=== Begin Enclosure ===

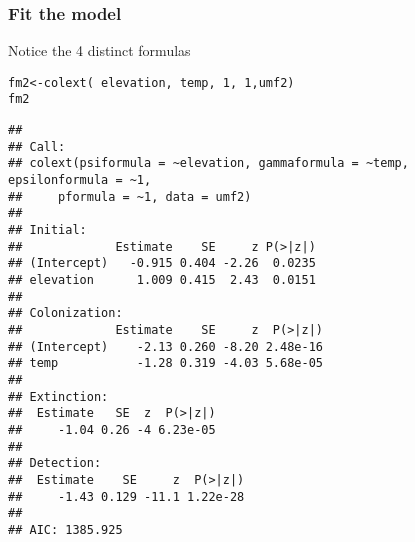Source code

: \documentclass[color=usenames,dvipsnames]{beamer}\usepackage[]{graphicx}\usepackage[]{color}
\makeatletter
\newcommand{\hlnum}[1]{\textcolor[rgb]{0.69,0.494,0}{#1}}%
\newcommand{\hlopt}[1]{\textcolor[rgb]{0,0,0}{#1}}%
\newcommand{\hlstd}[1]{\textcolor[rgb]{0,0,0}{#1}}%
\newcommand{\hlkwb}[1]{\textcolor[rgb]{0,0.341,0.682}{#1}}%
\newcommand{\hlkwd}[1]{\textcolor[rgb]{0.004,0.004,0.506}{#1}}%
\newenvironment{kframe}{%
 \def\at@end@of@kframe{}%
 \ifinner\ifhmode%
  \def\at@end@of@kframe{\end{minipage}}%
  \begin{minipage}{\columnwidth}%
 \fi\fi%
 \def\FrameCommand##1{\hskip\@totalleftmargin \hskip-\fboxsep
 \colorbox{shadecolor}{##1}\hskip-\fboxsep
     \hskip-\linewidth \hskip-\@totalleftmargin \hskip\columnwidth}%
 \MakeFramed {\advance\hsize-\width
   \@totalleftmargin\z@ \linewidth\hsize
   \@setminipage}}%
 {\par\unskip\endMakeFramed%
 \at@end@of@kframe}
\newenvironment{knitrout}{}{} %
\makeatother
\begin{document}
\begin{frame}[fragile]
  \frametitle{Fit the model}
  \footnotesize
  Notice the 4 distinct formulas
\begin{knitrout}\tiny
{}\color{fgcolor}\begin{kframe}
\begin{alltt}
\hlstd{fm2} \hlkwb{<-} \hlkwd{colext}\hlstd{(}\hlopt{~}\hlstd{elevation,}\hlopt{~}\hlstd{temp,}\hlopt{~}\hlnum{1}\hlstd{,}\hlopt{~}\hlnum{1}\hlstd{, umf2)}
\hlstd{fm2}
\end{alltt}
\begin{verbatim}
## 
## Call:
## colext(psiformula = ~elevation, gammaformula = ~temp, epsilonformula = ~1, 
##     pformula = ~1, data = umf2)
## 
## Initial:
##             Estimate    SE     z P(>|z|)
## (Intercept)   -0.915 0.404 -2.26  0.0235
## elevation      1.009 0.415  2.43  0.0151
## 
## Colonization:
##             Estimate    SE     z  P(>|z|)
## (Intercept)    -2.13 0.260 -8.20 2.48e-16
## temp           -1.28 0.319 -4.03 5.68e-05
## 
## Extinction:
##  Estimate   SE  z  P(>|z|)
##     -1.04 0.26 -4 6.23e-05
## 
## Detection:
##  Estimate    SE     z  P(>|z|)
##     -1.43 0.129 -11.1 1.22e-28
## 
## AIC: 1385.925
\end{verbatim}
\end{kframe}
\end{knitrout}
\end{frame}
\end{document}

=== End Enclosure ===

(Work item) For each entry, repeat its text exactly and leave out any picture it holds.

(Answer space)
Source code

: \documentclass[color=usenames,dvipsnames]{beamer}\usepackage[]{graphicx}\usepackage[]{color}
\makeatletter
\newcommand{\hlnum}[1]{\textcolor[rgb]{0.69,0.494,0}{#1}}%
\newcommand{\hlopt}[1]{\textcolor[rgb]{0,0,0}{#1}}%
\newcommand{\hlstd}[1]{\textcolor[rgb]{0,0,0}{#1}}%
\newcommand{\hlkwb}[1]{\textcolor[rgb]{0,0.341,0.682}{#1}}%
\newcommand{\hlkwd}[1]{\textcolor[rgb]{0.004,0.004,0.506}{#1}}%
\newenvironment{kframe}{%
 \def\at@end@of@kframe{}%
 \ifinner\ifhmode%
  \def\at@end@of@kframe{\end{minipage}}%
  \begin{minipage}{\columnwidth}%
 \fi\fi%
 \def\FrameCommand##1{\hskip\@totalleftmargin \hskip-\fboxsep
 \colorbox{shadecolor}{##1}\hskip-\fboxsep
     \hskip-\linewidth \hskip-\@totalleftmargin \hskip\columnwidth}%
 \MakeFramed {\advance\hsize-\width
   \@totalleftmargin\z@ \linewidth\hsize
   \@setminipage}}%
 {\par\unskip\endMakeFramed%
 \at@end@of@kframe}
\newenvironment{knitrout}{}{} %
\makeatother
\begin{document}
\begin{frame}[fragile]
  \frametitle{Fit the model}
  \footnotesize
  Notice the 4 distinct formulas
\begin{knitrout}\tiny
{}\color{fgcolor}\begin{kframe}
\begin{alltt}
\hlstd{fm2} \hlkwb{<-} \hlkwd{colext}\hlstd{(}\hlopt{~}\hlstd{elevation,}\hlopt{~}\hlstd{temp,}\hlopt{~}\hlnum{1}\hlstd{,}\hlopt{~}\hlnum{1}\hlstd{, umf2)}
\hlstd{fm2}
\end{alltt}
\begin{verbatim}
## 
## Call:
## colext(psiformula = ~elevation, gammaformula = ~temp, epsilonformula = ~1, 
##     pformula = ~1, data = umf2)
## 
## Initial:
##             Estimate    SE     z P(>|z|)
## (Intercept)   -0.915 0.404 -2.26  0.0235
## elevation      1.009 0.415  2.43  0.0151
## 
## Colonization:
##             Estimate    SE     z  P(>|z|)
## (Intercept)    -2.13 0.260 -8.20 2.48e-16
## temp           -1.28 0.319 -4.03 5.68e-05
## 
## Extinction:
##  Estimate   SE  z  P(>|z|)
##     -1.04 0.26 -4 6.23e-05
## 
## Detection:
##  Estimate    SE     z  P(>|z|)
##     -1.43 0.129 -11.1 1.22e-28
## 
## AIC: 1385.925
\end{verbatim}
\end{kframe}
\end{knitrout}
\end{frame}
\end{document}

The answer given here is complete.